╭─ EXTRACTED MATERIAL
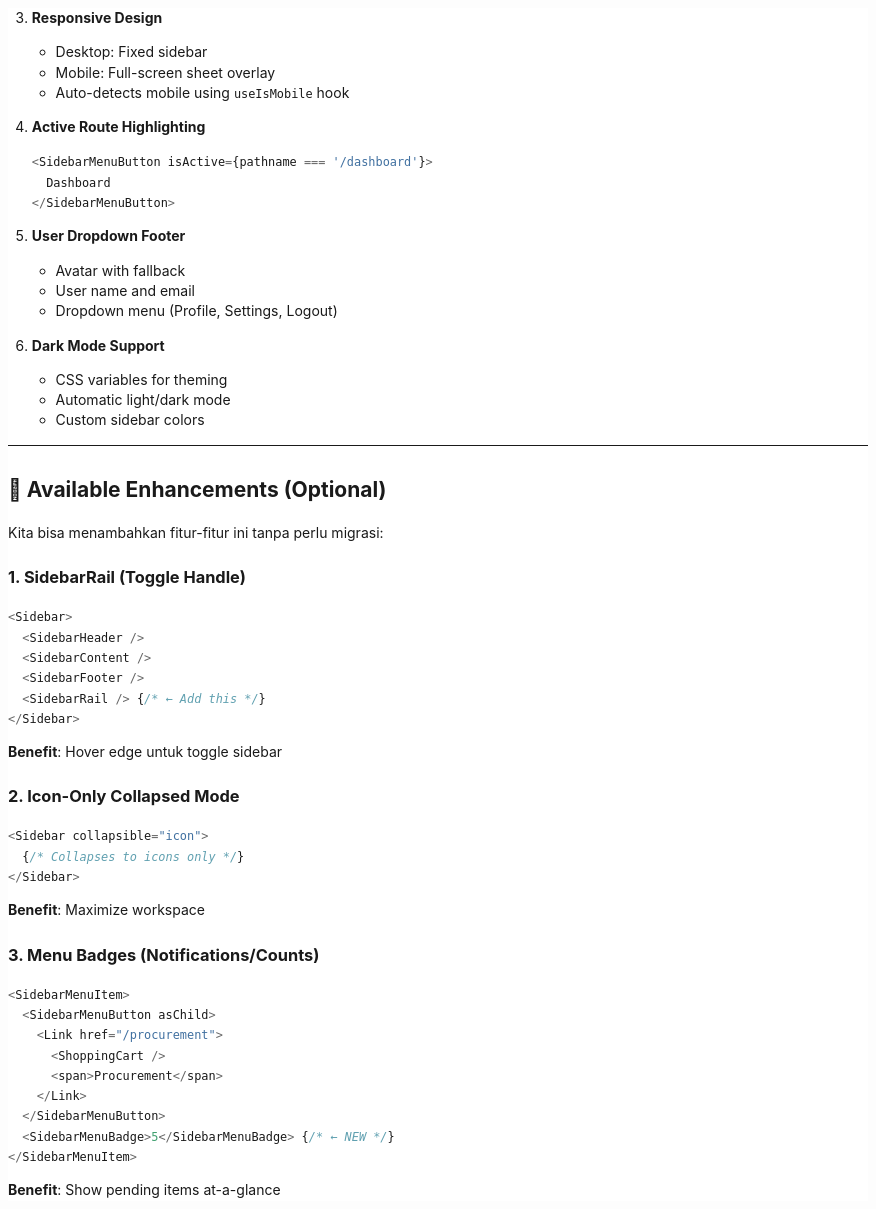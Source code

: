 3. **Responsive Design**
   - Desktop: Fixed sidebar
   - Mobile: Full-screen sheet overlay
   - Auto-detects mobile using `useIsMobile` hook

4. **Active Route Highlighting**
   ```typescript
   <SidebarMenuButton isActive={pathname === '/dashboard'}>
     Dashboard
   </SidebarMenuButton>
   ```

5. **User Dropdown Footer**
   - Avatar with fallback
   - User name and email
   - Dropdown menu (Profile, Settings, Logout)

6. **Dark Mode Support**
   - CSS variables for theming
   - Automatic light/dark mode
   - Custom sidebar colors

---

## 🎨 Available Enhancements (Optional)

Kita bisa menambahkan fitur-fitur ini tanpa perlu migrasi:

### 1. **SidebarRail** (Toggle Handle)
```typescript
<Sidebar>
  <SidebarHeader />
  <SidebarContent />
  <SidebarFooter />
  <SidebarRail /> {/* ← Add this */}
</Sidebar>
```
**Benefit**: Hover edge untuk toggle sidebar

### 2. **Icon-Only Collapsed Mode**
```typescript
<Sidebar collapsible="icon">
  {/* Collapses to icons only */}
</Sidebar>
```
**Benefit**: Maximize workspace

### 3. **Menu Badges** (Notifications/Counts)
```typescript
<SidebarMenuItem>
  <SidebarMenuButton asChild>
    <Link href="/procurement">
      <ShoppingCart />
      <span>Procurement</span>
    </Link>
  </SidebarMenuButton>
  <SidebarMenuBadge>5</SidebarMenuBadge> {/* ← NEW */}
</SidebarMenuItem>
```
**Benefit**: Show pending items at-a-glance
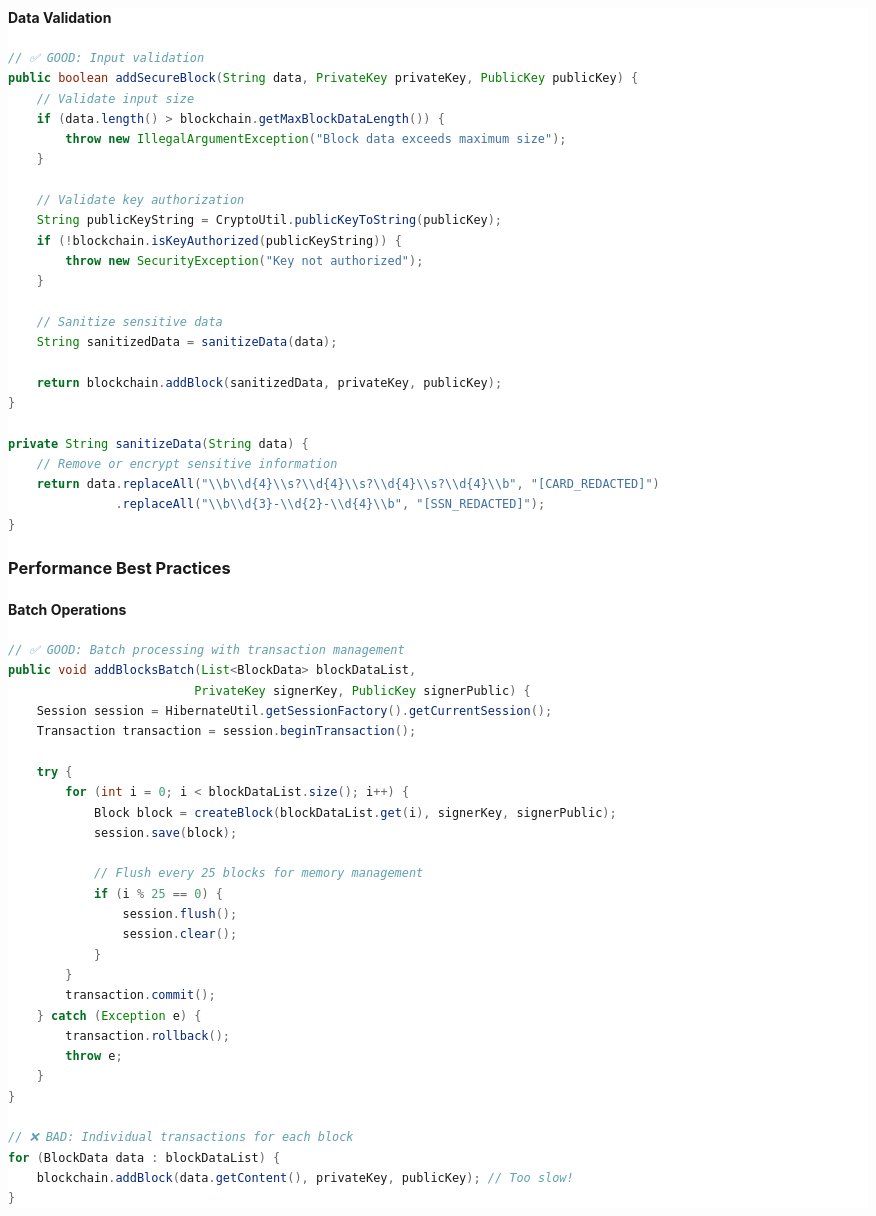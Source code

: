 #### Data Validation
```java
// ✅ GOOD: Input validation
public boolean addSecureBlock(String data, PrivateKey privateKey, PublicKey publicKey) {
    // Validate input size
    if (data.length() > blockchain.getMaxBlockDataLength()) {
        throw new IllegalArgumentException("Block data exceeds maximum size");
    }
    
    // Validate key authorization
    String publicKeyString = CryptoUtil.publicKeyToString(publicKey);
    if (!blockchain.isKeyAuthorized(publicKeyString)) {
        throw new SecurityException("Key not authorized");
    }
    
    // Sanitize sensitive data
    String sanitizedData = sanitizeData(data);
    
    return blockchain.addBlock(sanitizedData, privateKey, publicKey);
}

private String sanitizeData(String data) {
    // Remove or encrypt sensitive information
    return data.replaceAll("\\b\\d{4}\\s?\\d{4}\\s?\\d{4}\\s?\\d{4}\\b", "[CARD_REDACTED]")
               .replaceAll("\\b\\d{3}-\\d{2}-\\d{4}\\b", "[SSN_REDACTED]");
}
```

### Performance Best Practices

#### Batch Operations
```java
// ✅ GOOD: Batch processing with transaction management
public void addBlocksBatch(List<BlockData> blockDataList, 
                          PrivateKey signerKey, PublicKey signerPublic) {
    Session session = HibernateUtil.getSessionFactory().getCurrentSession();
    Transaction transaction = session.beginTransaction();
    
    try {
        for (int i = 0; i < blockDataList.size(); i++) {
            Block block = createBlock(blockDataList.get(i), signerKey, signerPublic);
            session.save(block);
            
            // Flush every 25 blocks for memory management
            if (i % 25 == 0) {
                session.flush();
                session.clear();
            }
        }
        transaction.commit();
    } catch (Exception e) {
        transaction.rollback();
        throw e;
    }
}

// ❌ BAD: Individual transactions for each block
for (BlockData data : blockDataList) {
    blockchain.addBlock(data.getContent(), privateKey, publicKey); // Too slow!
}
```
╰─
REQUIRED ACTION >> An exact transcription of all the entries is required, without the pictures.

EXERCISE RESULT >>
Source code

: 3. **Responsive Design**
   - Desktop: Fixed sidebar
   - Mobile: Full-screen sheet overlay
   - Auto-detects mobile using `useIsMobile` hook

4. **Active Route Highlighting**
   ```typescript
   <SidebarMenuButton isActive={pathname === '/dashboard'}>
     Dashboard
   </SidebarMenuButton>
   ```

5. **User Dropdown Footer**
   - Avatar with fallback
   - User name and email
   - Dropdown menu (Profile, Settings, Logout)

6. **Dark Mode Support**
   - CSS variables for theming
   - Automatic light/dark mode
   - Custom sidebar colors

---

## 🎨 Available Enhancements (Optional)

Kita bisa menambahkan fitur-fitur ini tanpa perlu migrasi:

### 1. **SidebarRail** (Toggle Handle)
```typescript
<Sidebar>
  <SidebarHeader />
  <SidebarContent />
  <SidebarFooter />
  <SidebarRail /> {/* ← Add this */}
</Sidebar>
```
**Benefit**: Hover edge untuk toggle sidebar

### 2. **Icon-Only Collapsed Mode**
```typescript
<Sidebar collapsible="icon">
  {/* Collapses to icons only */}
</Sidebar>
```
**Benefit**: Maximize workspace

### 3. **Menu Badges** (Notifications/Counts)
```typescript
<SidebarMenuItem>
  <SidebarMenuButton asChild>
    <Link href="/procurement">
      <ShoppingCart />
      <span>Procurement</span>
    </Link>
  </SidebarMenuButton>
  <SidebarMenuBadge>5</SidebarMenuBadge> {/* ← NEW */}
</SidebarMenuItem>
```
**Benefit**: Show pending items at-a-glance
Source code

: #### Data Validation
```java
// ✅ GOOD: Input validation
public boolean addSecureBlock(String data, PrivateKey privateKey, PublicKey publicKey) {
    // Validate input size
    if (data.length() > blockchain.getMaxBlockDataLength()) {
        throw new IllegalArgumentException("Block data exceeds maximum size");
    }
    
    // Validate key authorization
    String publicKeyString = CryptoUtil.publicKeyToString(publicKey);
    if (!blockchain.isKeyAuthorized(publicKeyString)) {
        throw new SecurityException("Key not authorized");
    }
    
    // Sanitize sensitive data
    String sanitizedData = sanitizeData(data);
    
    return blockchain.addBlock(sanitizedData, privateKey, publicKey);
}

private String sanitizeData(String data) {
    // Remove or encrypt sensitive information
    return data.replaceAll("\\b\\d{4}\\s?\\d{4}\\s?\\d{4}\\s?\\d{4}\\b", "[CARD_REDACTED]")
               .replaceAll("\\b\\d{3}-\\d{2}-\\d{4}\\b", "[SSN_REDACTED]");
}
```

### Performance Best Practices

#### Batch Operations
```java
// ✅ GOOD: Batch processing with transaction management
public void addBlocksBatch(List<BlockData> blockDataList, 
                          PrivateKey signerKey, PublicKey signerPublic) {
    Session session = HibernateUtil.getSessionFactory().getCurrentSession();
    Transaction transaction = session.beginTransaction();
    
    try {
        for (int i = 0; i < blockDataList.size(); i++) {
            Block block = createBlock(blockDataList.get(i), signerKey, signerPublic);
            session.save(block);
            
            // Flush every 25 blocks for memory management
            if (i % 25 == 0) {
                session.flush();
                session.clear();
            }
        }
        transaction.commit();
    } catch (Exception e) {
        transaction.rollback();
        throw e;
    }
}

// ❌ BAD: Individual transactions for each block
for (BlockData data : blockDataList) {
    blockchain.addBlock(data.getContent(), privateKey, publicKey); // Too slow!
}
```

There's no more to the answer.